TASK REQUIREMENTS: Leave the pictures out. Transcribe exactly every line from the start of the records through the one containing "### Phase 2: LangChain".

(Saved entries)

%%

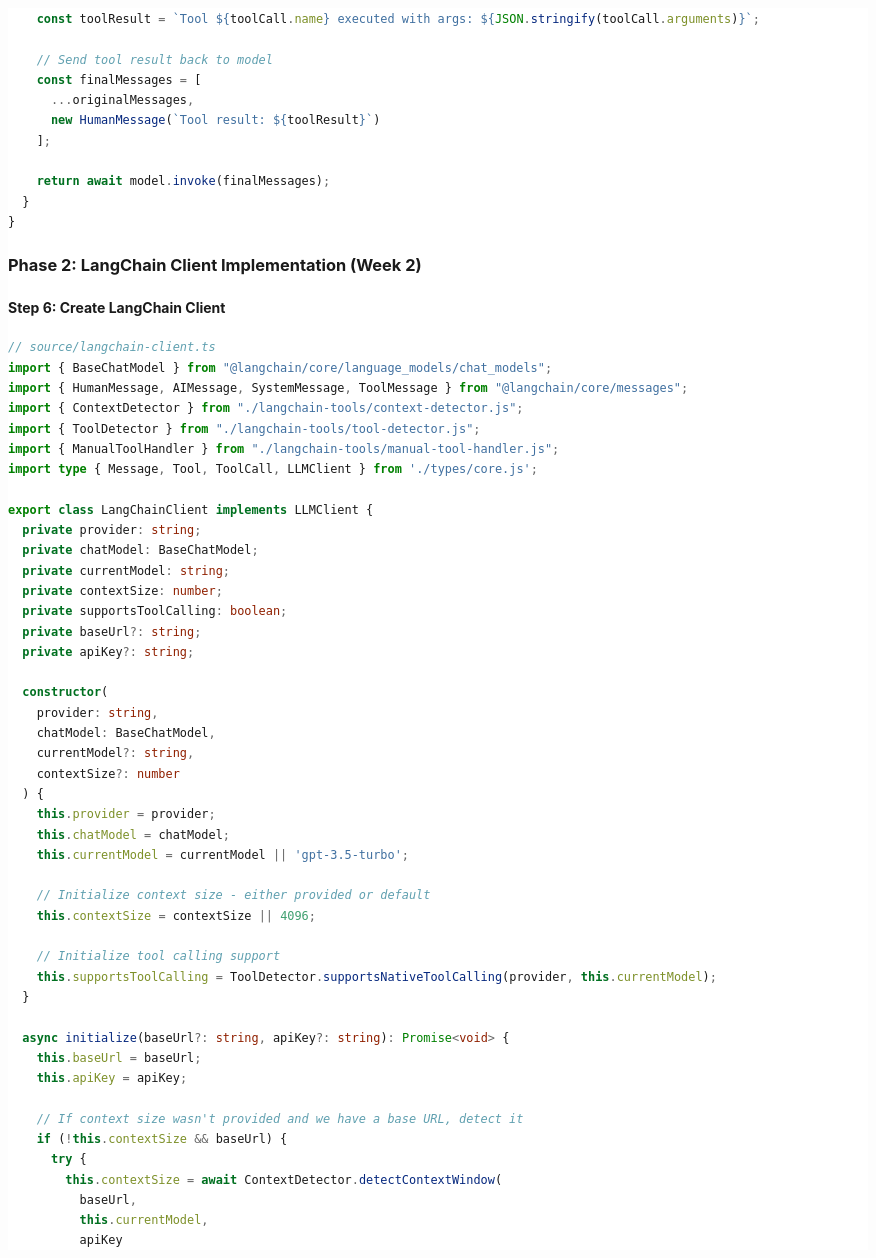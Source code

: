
 ```typescript
    const toolResult = `Tool ${toolCall.name} executed with args: ${JSON.stringify(toolCall.arguments)}`;
    
    // Send tool result back to model
    const finalMessages = [
      ...originalMessages,
      new HumanMessage(`Tool result: ${toolResult}`)
    ];

    return await model.invoke(finalMessages);
  }
}
```

### Phase 2: LangChain Client Implementation (Week 2)

#### Step 6: Create LangChain Client
```typescript
// source/langchain-client.ts
import { BaseChatModel } from "@langchain/core/language_models/chat_models";
import { HumanMessage, AIMessage, SystemMessage, ToolMessage } from "@langchain/core/messages";
import { ContextDetector } from "./langchain-tools/context-detector.js";
import { ToolDetector } from "./langchain-tools/tool-detector.js";
import { ManualToolHandler } from "./langchain-tools/manual-tool-handler.js";
import type { Message, Tool, ToolCall, LLMClient } from './types/core.js';

export class LangChainClient implements LLMClient {
  private provider: string;
  private chatModel: BaseChatModel;
  private currentModel: string;
  private contextSize: number;
  private supportsToolCalling: boolean;
  private baseUrl?: string;
  private apiKey?: string;

  constructor(
    provider: string, 
    chatModel: BaseChatModel, 
    currentModel?: string,
    contextSize?: number
  ) {
    this.provider = provider;
    this.chatModel = chatModel;
    this.currentModel = currentModel || 'gpt-3.5-turbo';
    
    // Initialize context size - either provided or default
    this.contextSize = contextSize || 4096;
    
    // Initialize tool calling support
    this.supportsToolCalling = ToolDetector.supportsNativeToolCalling(provider, this.currentModel);
  }

  async initialize(baseUrl?: string, apiKey?: string): Promise<void> {
    this.baseUrl = baseUrl;
    this.apiKey = apiKey;
    
    // If context size wasn't provided and we have a base URL, detect it
    if (!this.contextSize && baseUrl) {
      try {
        this.contextSize = await ContextDetector.detectContextWindow(
          baseUrl, 
          this.currentModel, 
          apiKey
```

%%

RESPONSE TO THE EXERCISE:
Source code

:
 ```typescript
    const toolResult = `Tool ${toolCall.name} executed with args: ${JSON.stringify(toolCall.arguments)}`;
    
    // Send tool result back to model
    const finalMessages = [
      ...originalMessages,
      new HumanMessage(`Tool result: ${toolResult}`)
    ];

    return await model.invoke(finalMessages);
  }
}
```

### Phase 2: LangChain Client Implementation (Week 2)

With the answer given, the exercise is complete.